* _WHAT THIS TASK INVOLVES_: The answer must be an exact copy of every record.

* _DATA SECTION_:
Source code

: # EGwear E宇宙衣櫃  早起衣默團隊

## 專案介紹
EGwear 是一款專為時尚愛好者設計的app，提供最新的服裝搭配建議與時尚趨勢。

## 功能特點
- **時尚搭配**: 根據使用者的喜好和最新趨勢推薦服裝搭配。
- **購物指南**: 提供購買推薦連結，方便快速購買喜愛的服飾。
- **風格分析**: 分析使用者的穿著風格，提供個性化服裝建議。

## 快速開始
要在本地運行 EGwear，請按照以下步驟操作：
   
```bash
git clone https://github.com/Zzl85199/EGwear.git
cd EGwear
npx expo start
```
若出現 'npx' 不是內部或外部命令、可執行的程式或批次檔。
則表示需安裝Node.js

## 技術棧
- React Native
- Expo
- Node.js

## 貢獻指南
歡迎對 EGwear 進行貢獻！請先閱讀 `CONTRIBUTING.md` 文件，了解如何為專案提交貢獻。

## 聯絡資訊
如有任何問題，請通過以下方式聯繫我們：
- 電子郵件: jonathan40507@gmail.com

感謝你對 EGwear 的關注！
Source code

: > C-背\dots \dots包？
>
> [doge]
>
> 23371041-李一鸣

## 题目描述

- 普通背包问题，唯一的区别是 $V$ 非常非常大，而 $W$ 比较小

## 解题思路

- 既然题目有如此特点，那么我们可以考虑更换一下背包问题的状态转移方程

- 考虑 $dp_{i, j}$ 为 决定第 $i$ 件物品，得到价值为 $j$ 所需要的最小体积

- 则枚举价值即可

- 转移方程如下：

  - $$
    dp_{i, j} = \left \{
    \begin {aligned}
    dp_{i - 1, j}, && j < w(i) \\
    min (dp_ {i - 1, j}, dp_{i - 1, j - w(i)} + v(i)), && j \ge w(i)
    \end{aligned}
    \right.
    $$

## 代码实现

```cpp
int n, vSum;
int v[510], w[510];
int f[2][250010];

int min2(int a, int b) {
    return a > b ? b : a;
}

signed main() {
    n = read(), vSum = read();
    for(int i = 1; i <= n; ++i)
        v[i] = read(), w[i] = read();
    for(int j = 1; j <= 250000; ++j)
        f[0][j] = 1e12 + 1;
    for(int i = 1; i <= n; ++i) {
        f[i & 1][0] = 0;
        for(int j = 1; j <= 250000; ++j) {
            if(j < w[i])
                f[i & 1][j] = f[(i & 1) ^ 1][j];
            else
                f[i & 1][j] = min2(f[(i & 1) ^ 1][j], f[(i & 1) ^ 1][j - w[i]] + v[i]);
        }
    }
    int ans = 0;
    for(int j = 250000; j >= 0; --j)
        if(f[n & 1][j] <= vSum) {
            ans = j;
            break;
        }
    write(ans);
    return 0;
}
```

* _OUTPUT OF THE EXERCISE_:
Source code

: # EGwear E宇宙衣櫃  早起衣默團隊

## 專案介紹
EGwear 是一款專為時尚愛好者設計的app，提供最新的服裝搭配建議與時尚趨勢。

## 功能特點
- **時尚搭配**: 根據使用者的喜好和最新趨勢推薦服裝搭配。
- **購物指南**: 提供購買推薦連結，方便快速購買喜愛的服飾。
- **風格分析**: 分析使用者的穿著風格，提供個性化服裝建議。

## 快速開始
要在本地運行 EGwear，請按照以下步驟操作：
   
```bash
git clone https://github.com/Zzl85199/EGwear.git
cd EGwear
npx expo start
```
若出現 'npx' 不是內部或外部命令、可執行的程式或批次檔。
則表示需安裝Node.js

## 技術棧
- React Native
- Expo
- Node.js

## 貢獻指南
歡迎對 EGwear 進行貢獻！請先閱讀 `CONTRIBUTING.md` 文件，了解如何為專案提交貢獻。

## 聯絡資訊
如有任何問題，請通過以下方式聯繫我們：
- 電子郵件: jonathan40507@gmail.com

感謝你對 EGwear 的關注！
Source code

: > C-背\dots \dots包？
>
> [doge]
>
> 23371041-李一鸣

## 题目描述

- 普通背包问题，唯一的区别是 $V$ 非常非常大，而 $W$ 比较小

## 解题思路

- 既然题目有如此特点，那么我们可以考虑更换一下背包问题的状态转移方程

- 考虑 $dp_{i, j}$ 为 决定第 $i$ 件物品，得到价值为 $j$ 所需要的最小体积

- 则枚举价值即可

- 转移方程如下：

  - $$
    dp_{i, j} = \left \{
    \begin {aligned}
    dp_{i - 1, j}, && j < w(i) \\
    min (dp_ {i - 1, j}, dp_{i - 1, j - w(i)} + v(i)), && j \ge w(i)
    \end{aligned}
    \right.
    $$

## 代码实现

```cpp
int n, vSum;
int v[510], w[510];
int f[2][250010];

int min2(int a, int b) {
    return a > b ? b : a;
}

signed main() {
    n = read(), vSum = read();
    for(int i = 1; i <= n; ++i)
        v[i] = read(), w[i] = read();
    for(int j = 1; j <= 250000; ++j)
        f[0][j] = 1e12 + 1;
    for(int i = 1; i <= n; ++i) {
        f[i & 1][0] = 0;
        for(int j = 1; j <= 250000; ++j) {
            if(j < w[i])
                f[i & 1][j] = f[(i & 1) ^ 1][j];
            else
                f[i & 1][j] = min2(f[(i & 1) ^ 1][j], f[(i & 1) ^ 1][j - w[i]] + v[i]);
        }
    }
    int ans = 0;
    for(int j = 250000; j >= 0; --j)
        if(f[n & 1][j] <= vSum) {
            ans = j;
            break;
        }
    write(ans);
    return 0;
}
```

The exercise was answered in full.